ABOUT THIS TASK
Return all lines of the data in which the string "should" occurs.

*** Opening SUPPLIED DATA ***

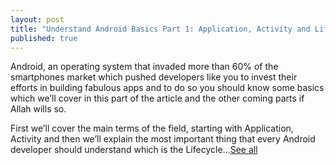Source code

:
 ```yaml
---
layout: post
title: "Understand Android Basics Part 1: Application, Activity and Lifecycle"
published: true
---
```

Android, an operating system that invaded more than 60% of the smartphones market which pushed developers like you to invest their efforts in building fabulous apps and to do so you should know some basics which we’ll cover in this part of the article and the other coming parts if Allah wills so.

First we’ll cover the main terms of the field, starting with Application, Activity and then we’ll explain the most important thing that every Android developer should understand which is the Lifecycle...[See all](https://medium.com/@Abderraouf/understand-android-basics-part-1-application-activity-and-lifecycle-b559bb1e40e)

*** Closing SUPPLIED DATA ***

OUTPUT FOR THIS TASK
Android, an operating system that invaded more than 60% of the smartphones market which pushed developers like you to invest their efforts in building fabulous apps and to do so you should know some basics which we’ll cover in this part of the article and the other coming parts if Allah wills so.
First we’ll cover the main terms of the field, starting with Application, Activity and then we’ll explain the most important thing that every Android developer should understand which is the Lifecycle...[See all](https://medium.com/@Abderraouf/understand-android-basics-part-1-application-activity-and-lifecycle-b559bb1e40e)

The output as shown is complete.